Novas Histórias do Tempo da Velha Escola (CLXXXVII)

Primavera do Leste, 13 de agosto de 2040

Há quase cem anos, na cidade de Socorro, as percursoras classes experimentais da Maria Nilde eram sementes do que viria a ser o Vocacional. Em boa hora o Luciano se apercebeu do valor desse projeto e convidou a Nilde para participar da comissão de educadores, que, nos idos de 1960, concebeu esse projeto.

O amigo Lauro afirmou que o Vocacional foi a experiência mais significativa na educação pública brasileira até à década de 1970. Em São Paulo, Americana e Batatais se concretizava a pesquisa, os projetos de intervenção na comunidade, a educação artística, o trabalho em equipe, os estudos sociais, num currículo integrado de escola comunitária.
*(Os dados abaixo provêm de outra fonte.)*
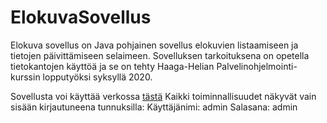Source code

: # ElokuvaSovellus

Elokuva sovellus on Java pohjainen sovellus elokuvien listaamiseen ja tietojen päivittämiseen selaimeen.
Sovelluksen tarkoituksena on opetella tietokantojen käyttöä ja se on tehty Haaga-Helian Palvelinohjelmointi-kurssin lopputyöksi syksyllä 2020.

Sovellusta voi käyttää verkossa [tästä](https://leffasovellus.herokuapp.com/)
Kaikki toiminnallisuudet näkyvät vain sisään kirjautuneena tunnuksilla:
Käyttäjänimi: admin
Salasana: admin
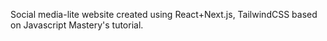 Social media-lite website created using React+Next.js, TailwindCSS based on Javascript Mastery's tutorial. 
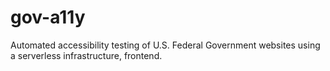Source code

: # gov-a11y
Automated accessibility testing of U.S. Federal Government websites using a serverless infrastructure, frontend.

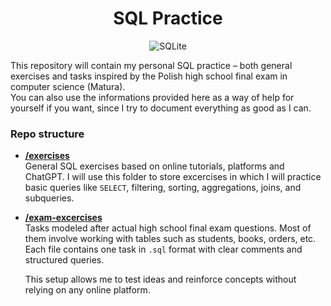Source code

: <div align="center">
<h1> SQL Practice </h1>
  
![SQLite](https://img.shields.io/badge/sqlite-%2307405e.svg?style=for-the-badge&logo=sqlite&logoColor=white)
</div>

This repository will contain my personal SQL practice – both general exercises and tasks inspired by the Polish high school final exam in computer science (Matura).  
You can also use the informations provided here as a way of help for yourself if you want, since I try to document everything as good as I can. 

###  Repo structure

- **[/exercises](./excercises)**  
  General SQL exercises based on online tutorials, platforms and ChatGPT. I will use this folder to store excercises in which I will practice basic queries like `SELECT`, filtering, sorting, aggregations, joins, and subqueries. 

- **[/exam-excercises](./exam-excercises)**  
  Tasks modeled after actual high school final exam questions. Most of them involve working with tables such as students, books, orders, etc. Each file contains one task in `.sql` format with clear comments and structured queries.

  This setup allows me to test ideas and reinforce concepts without relying on any online platform.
Nilde introduziu a prática da auto avaliação e substituiu notas por conceitos. Na base da construção do currículo estava a realidade social, características culturais e socioeconômicas do lugar.

Em São Paulo, o estudo noturno criou oportunidades para jovens trabalhadores do bairro, a quem a escola tradicional havia negado conhecimento. Mas, o projeto nem uma década durou. Nilde resistiu à “crise de 65”, quando negou a matrícula “ao jeitinho brasileiro” de um filho de funcionário de confiança do secretário de educação. Foi demitida. A mobilização de professores, funcionários e pais de alunos, em assembleias na capital e no interior, forçaram o governo a reconduzi-la no cargo de coordenadora. Porém, à semelhança de projetos destruídos, já no início deste século, os Vocacionais do século passado estavam sujeitos à ameaça, sujeitos à repressão e condenados à extinção.

O “AI-5” impôs limitações. Nilde contestou-as. Policiais e militares invadiram os ginásios vocacionais. Nilde e os seus professores foram presos. A ditadura impôs a sua aposentadoria, crente de que a impediriam de agir. Nilde fundou uma assessoria de projetos, pesquisa e planejamento de ação comunitária e educacional, interveniente na defesa dos direitos humanos e dos perseguidos políticos do regime militar… e voltou à prisão.

Na década de 1970, já professora da PUC, Nilde implantou um programa para mulheres de baixa renda, nas favelas de São Paulo. Essa e outras iniciativas dotaram-na de formação experiencial, que lhe permitiu elaborar uma extraordinária tese de doutorado.

Visitei os lugares dos extintos ginásios vocacionais. Os jardins de sessenta tinham sido substituídos por muros e estacionamento de carros. O que restava dos edifícios tinha janelas ornadas de grades.

Nas minhas deambulações pelo chão das escolas brasileiras, me surpreendia o fato de, nos cursos de pedagogia, não se falar da Nilde e de outros egrégios pedagogos brasileiros. Nunca encontrei um livro de Lauro Lima nas bibliotecas das faculdades de pedagogia. Nunca encontrei professores que conhecessem a estória dos Vocacionais. Por isso, em muitos lugares a recontei.

Em 1999. com o seu desaparecimento da insigne educadora, a memória do projeto se esvaiu. Mas, ressurgiu no distante mês de agosto de 2010. Ex-alunos dos Vocacionais organizaram-se em associação. Acompanhei-os em emocionantes encontros e os recordo com saudade. Eram brasileiros conscientes de que o espaço público da educação ultrapassara a exiguidade das paredes da sala de aula e que essa mutação parecia ser imperceptível para a maioria dos professores. As medidas de política educacional continuavam cativas de vícios institucionais jamais questionados. Nilde questionou!